Dataset excerpts
Segment Open

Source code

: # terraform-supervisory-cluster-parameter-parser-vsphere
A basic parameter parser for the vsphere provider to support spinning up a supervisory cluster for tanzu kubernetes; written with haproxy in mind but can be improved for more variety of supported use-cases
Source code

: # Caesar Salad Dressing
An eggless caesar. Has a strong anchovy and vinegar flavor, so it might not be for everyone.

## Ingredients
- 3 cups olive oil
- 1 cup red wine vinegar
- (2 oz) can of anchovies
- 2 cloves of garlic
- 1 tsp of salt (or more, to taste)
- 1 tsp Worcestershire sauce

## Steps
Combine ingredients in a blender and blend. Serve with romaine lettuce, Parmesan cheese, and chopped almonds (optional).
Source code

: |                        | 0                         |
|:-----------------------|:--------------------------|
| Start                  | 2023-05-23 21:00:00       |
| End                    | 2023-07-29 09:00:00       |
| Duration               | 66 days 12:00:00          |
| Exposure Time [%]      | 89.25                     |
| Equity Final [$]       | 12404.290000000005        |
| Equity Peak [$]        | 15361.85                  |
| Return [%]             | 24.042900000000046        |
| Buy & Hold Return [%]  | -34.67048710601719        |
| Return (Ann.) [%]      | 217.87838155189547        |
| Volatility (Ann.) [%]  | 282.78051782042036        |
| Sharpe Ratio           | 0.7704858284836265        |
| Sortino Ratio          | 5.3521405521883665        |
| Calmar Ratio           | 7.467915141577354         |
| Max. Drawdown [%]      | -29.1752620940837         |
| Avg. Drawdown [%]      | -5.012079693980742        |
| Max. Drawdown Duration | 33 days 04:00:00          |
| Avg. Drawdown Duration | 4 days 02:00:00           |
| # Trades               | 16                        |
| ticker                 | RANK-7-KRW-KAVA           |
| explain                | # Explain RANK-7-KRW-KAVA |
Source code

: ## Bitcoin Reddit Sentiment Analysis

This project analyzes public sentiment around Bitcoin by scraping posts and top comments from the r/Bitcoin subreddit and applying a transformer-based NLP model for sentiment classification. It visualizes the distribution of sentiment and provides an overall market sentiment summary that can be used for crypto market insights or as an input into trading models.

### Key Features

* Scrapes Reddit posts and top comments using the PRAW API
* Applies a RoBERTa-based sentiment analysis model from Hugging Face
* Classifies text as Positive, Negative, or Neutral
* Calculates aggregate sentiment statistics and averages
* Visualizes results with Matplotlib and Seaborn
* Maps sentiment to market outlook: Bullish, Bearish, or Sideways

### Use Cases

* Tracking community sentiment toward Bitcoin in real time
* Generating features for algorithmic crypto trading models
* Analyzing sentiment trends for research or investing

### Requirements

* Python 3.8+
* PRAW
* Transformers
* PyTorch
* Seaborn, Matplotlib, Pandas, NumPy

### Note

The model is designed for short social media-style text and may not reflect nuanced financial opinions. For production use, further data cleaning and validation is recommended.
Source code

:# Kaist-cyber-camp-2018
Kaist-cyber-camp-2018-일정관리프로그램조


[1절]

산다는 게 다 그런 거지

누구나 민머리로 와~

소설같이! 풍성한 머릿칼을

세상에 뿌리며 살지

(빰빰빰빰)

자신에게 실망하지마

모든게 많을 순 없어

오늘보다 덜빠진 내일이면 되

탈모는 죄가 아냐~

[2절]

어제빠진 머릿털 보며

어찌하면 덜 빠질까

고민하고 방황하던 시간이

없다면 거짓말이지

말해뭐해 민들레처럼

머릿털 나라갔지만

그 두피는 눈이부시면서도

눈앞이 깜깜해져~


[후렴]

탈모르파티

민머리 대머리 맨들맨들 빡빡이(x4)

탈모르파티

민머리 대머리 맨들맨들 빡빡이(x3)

Segment Closed

§ PROMPT
Exactly as they appear above, copy out all the records.

§ REPLY TO THE TASK
Source code

: # terraform-supervisory-cluster-parameter-parser-vsphere
A basic parameter parser for the vsphere provider to support spinning up a supervisory cluster for tanzu kubernetes; written with haproxy in mind but can be improved for more variety of supported use-cases
Source code

: # Caesar Salad Dressing
An eggless caesar. Has a strong anchovy and vinegar flavor, so it might not be for everyone.

## Ingredients
- 3 cups olive oil
- 1 cup red wine vinegar
- (2 oz) can of anchovies
- 2 cloves of garlic
- 1 tsp of salt (or more, to taste)
- 1 tsp Worcestershire sauce

## Steps
Combine ingredients in a blender and blend. Serve with romaine lettuce, Parmesan cheese, and chopped almonds (optional).
Source code

: |                        | 0                         |
|:-----------------------|:--------------------------|
| Start                  | 2023-05-23 21:00:00       |
| End                    | 2023-07-29 09:00:00       |
| Duration               | 66 days 12:00:00          |
| Exposure Time [%]      | 89.25                     |
| Equity Final [$]       | 12404.290000000005        |
| Equity Peak [$]        | 15361.85                  |
| Return [%]             | 24.042900000000046        |
| Buy & Hold Return [%]  | -34.67048710601719        |
| Return (Ann.) [%]      | 217.87838155189547        |
| Volatility (Ann.) [%]  | 282.78051782042036        |
| Sharpe Ratio           | 0.7704858284836265        |
| Sortino Ratio          | 5.3521405521883665        |
| Calmar Ratio           | 7.467915141577354         |
| Max. Drawdown [%]      | -29.1752620940837         |
| Avg. Drawdown [%]      | -5.012079693980742        |
| Max. Drawdown Duration | 33 days 04:00:00          |
| Avg. Drawdown Duration | 4 days 02:00:00           |
| # Trades               | 16                        |
| ticker                 | RANK-7-KRW-KAVA           |
| explain                | # Explain RANK-7-KRW-KAVA |
Source code

: ## Bitcoin Reddit Sentiment Analysis

This project analyzes public sentiment around Bitcoin by scraping posts and top comments from the r/Bitcoin subreddit and applying a transformer-based NLP model for sentiment classification. It visualizes the distribution of sentiment and provides an overall market sentiment summary that can be used for crypto market insights or as an input into trading models.

### Key Features

* Scrapes Reddit posts and top comments using the PRAW API
* Applies a RoBERTa-based sentiment analysis model from Hugging Face
* Classifies text as Positive, Negative, or Neutral
* Calculates aggregate sentiment statistics and averages
* Visualizes results with Matplotlib and Seaborn
* Maps sentiment to market outlook: Bullish, Bearish, or Sideways

### Use Cases

* Tracking community sentiment toward Bitcoin in real time
* Generating features for algorithmic crypto trading models
* Analyzing sentiment trends for research or investing

### Requirements

* Python 3.8+
* PRAW
* Transformers
* PyTorch
* Seaborn, Matplotlib, Pandas, NumPy

### Note

The model is designed for short social media-style text and may not reflect nuanced financial opinions. For production use, further data cleaning and validation is recommended.
Source code

:# Kaist-cyber-camp-2018
Kaist-cyber-camp-2018-일정관리프로그램조


[1절]

산다는 게 다 그런 거지

누구나 민머리로 와~

소설같이! 풍성한 머릿칼을

세상에 뿌리며 살지

(빰빰빰빰)

자신에게 실망하지마

모든게 많을 순 없어

오늘보다 덜빠진 내일이면 되

탈모는 죄가 아냐~

[2절]

어제빠진 머릿털 보며

어찌하면 덜 빠질까

고민하고 방황하던 시간이

없다면 거짓말이지

말해뭐해 민들레처럼

머릿털 나라갔지만

그 두피는 눈이부시면서도

눈앞이 깜깜해져~


[후렴]

탈모르파티

민머리 대머리 맨들맨들 빡빡이(x4)

탈모르파티

민머리 대머리 맨들맨들 빡빡이(x3)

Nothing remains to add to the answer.